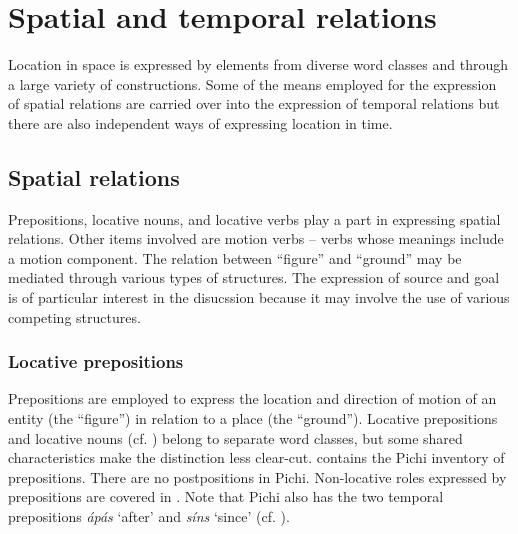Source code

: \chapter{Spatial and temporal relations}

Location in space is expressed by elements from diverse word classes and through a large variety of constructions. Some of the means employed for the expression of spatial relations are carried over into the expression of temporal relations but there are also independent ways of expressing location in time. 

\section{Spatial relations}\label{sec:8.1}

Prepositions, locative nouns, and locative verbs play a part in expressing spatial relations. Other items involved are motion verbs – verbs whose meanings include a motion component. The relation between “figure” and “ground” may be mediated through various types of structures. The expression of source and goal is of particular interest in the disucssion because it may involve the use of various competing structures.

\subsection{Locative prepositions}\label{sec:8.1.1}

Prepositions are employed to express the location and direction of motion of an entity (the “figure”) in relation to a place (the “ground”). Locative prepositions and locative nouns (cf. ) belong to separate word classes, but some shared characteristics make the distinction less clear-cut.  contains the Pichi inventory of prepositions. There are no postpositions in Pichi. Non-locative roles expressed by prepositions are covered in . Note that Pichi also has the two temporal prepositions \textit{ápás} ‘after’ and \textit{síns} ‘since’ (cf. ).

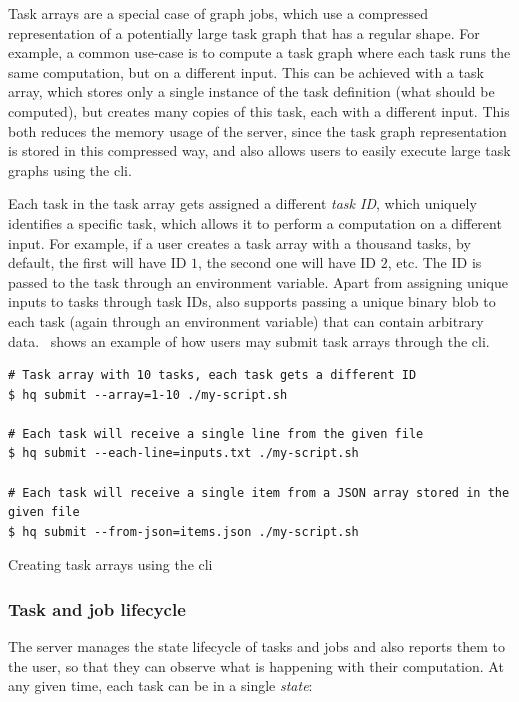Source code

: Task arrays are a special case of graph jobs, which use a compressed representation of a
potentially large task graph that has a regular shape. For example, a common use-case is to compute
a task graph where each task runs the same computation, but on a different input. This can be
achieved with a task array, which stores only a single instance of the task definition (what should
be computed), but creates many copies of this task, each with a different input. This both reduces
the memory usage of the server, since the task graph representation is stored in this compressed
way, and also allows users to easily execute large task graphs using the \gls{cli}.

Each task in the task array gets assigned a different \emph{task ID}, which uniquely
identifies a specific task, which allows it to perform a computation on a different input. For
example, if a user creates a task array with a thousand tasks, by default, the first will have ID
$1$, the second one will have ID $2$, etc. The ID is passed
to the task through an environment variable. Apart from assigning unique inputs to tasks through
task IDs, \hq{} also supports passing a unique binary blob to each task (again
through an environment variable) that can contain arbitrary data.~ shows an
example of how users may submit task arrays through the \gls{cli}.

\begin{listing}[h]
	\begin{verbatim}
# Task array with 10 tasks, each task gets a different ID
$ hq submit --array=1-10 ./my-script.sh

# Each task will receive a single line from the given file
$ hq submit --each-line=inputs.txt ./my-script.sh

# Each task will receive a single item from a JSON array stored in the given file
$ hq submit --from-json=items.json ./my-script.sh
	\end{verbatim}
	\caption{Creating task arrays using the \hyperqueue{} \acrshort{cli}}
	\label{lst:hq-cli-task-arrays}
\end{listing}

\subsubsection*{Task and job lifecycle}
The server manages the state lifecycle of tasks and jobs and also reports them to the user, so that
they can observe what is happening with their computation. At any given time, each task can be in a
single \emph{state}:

### What needs to be done
Output, from the data above, the lines from the line with "example of how" to the line with "submit --from-json=items.json ./my-script.sh" exactly as they stand, both ends included and nothing else.

### Answer space
example of how users may submit task arrays through the \gls{cli}.

\begin{listing}[h]
	\begin{verbatim}
# Task array with 10 tasks, each task gets a different ID
$ hq submit --array=1-10 ./my-script.sh

# Each task will receive a single line from the given file
$ hq submit --each-line=inputs.txt ./my-script.sh

# Each task will receive a single item from a JSON array stored in the given file
$ hq submit --from-json=items.json ./my-script.sh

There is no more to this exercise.